Data supplied -
►
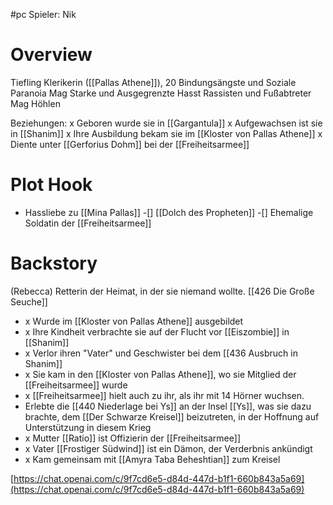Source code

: #pc
Spieler: Nik
# Overview
Tiefling Klerikerin ([[Pallas Athene]]), 20
Bindungsängste und Soziale Paranoia
Mag Starke und Ausgegrenzte
Hasst Rassisten und Fußabtreter
Mag Höhlen

Beziehungen:
x Geboren wurde sie in [[Gargantula]]
x Aufgewachsen ist sie in [[Shanim]]
x Ihre Ausbildung bekam sie im [[Kloster von Pallas Athene]]
x Diente unter [[Gerforius Dohm]] bei der [[Freiheitsarmee]]
# Plot Hook
- Hassliebe zu [[Mina Pallas]]
-[] [[Dolch des Propheten]]
-[] Ehemalige Soldatin der [[Freiheitsarmee]]
# Backstory
(Rebecca)
Retterin der Heimat, in der sie niemand wollte.
[[426 Die Große Seuche]]
- x Wurde im [[Kloster von Pallas Athene]] ausgebildet
- x Ihre Kindheit verbrachte sie auf der Flucht vor [[Eiszombie]] in [[Shanim]]
- x Verlor ihren "Vater" und Geschwister bei dem [[436 Ausbruch in Shanim]]
- x Sie kam in den [[Kloster von Pallas Athene]], wo sie Mitglied der [[Freiheitsarmee]] wurde
- x [[Freiheitsarmee]] hielt auch zu ihr, als ihr mit 14 Hörner wuchsen.
- Erlebte die [[440 Niederlage bei Ys]] an der Insel [[Ys]], was sie dazu brachte, dem [[Der Schwarze Kreisel]] beizutreten, in der Hoffnung auf Unterstützung in diesem Krieg
- x Mutter [[Ratio]] ist Offizierin der [[Freiheitsarmee]]
- x Vater [[Frostiger Südwind]] ist ein Dämon, der Verderbnis ankündigt
- x Kam gemeinsam mit [[Amyra Taba Beheshtian]] zum Kreisel


[https://chat.openai.com/c/9f7cd6e5-d84d-447d-b1f1-660b843a5a69](https://chat.openai.com/c/9f7cd6e5-d84d-447d-b1f1-660b843a5a69)
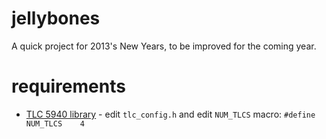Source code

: jellybones
===============

A quick project for 2013's New Years, to be improved for the coming year.

requirements
============
- [TLC 5940 library](https://code.google.com/p/tlc5940arduino/) - edit
  `tlc_config.h` and edit `NUM_TLCS` macro: `#define NUM_TLCS    4`
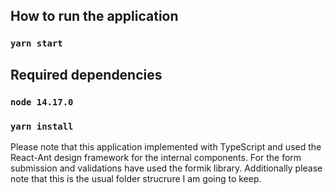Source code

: ## How to run the application

### `yarn start`

## Required dependencies

### `node 14.17.0`

### `yarn install`
Please note that this application implemented with TypeScript and used the React-Ant design framework for the internal components.
For the form submission and validations have used the formik library. Additionally please note that this is the usual folder strucrure I am going to keep.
◄
Try it - Using the records above, set down exactly the lines from the one with "- x [[Freiheitsarmee]]" through the one with "- x Mutter [[Ratio]]", inclusive, and nothing more.

Exercise answer -
- x [[Freiheitsarmee]] hielt auch zu ihr, als ihr mit 14 Hörner wuchsen.
- Erlebte die [[440 Niederlage bei Ys]] an der Insel [[Ys]], was sie dazu brachte, dem [[Der Schwarze Kreisel]] beizutreten, in der Hoffnung auf Unterstützung in diesem Krieg
- x Mutter [[Ratio]] ist Offizierin der [[Freiheitsarmee]]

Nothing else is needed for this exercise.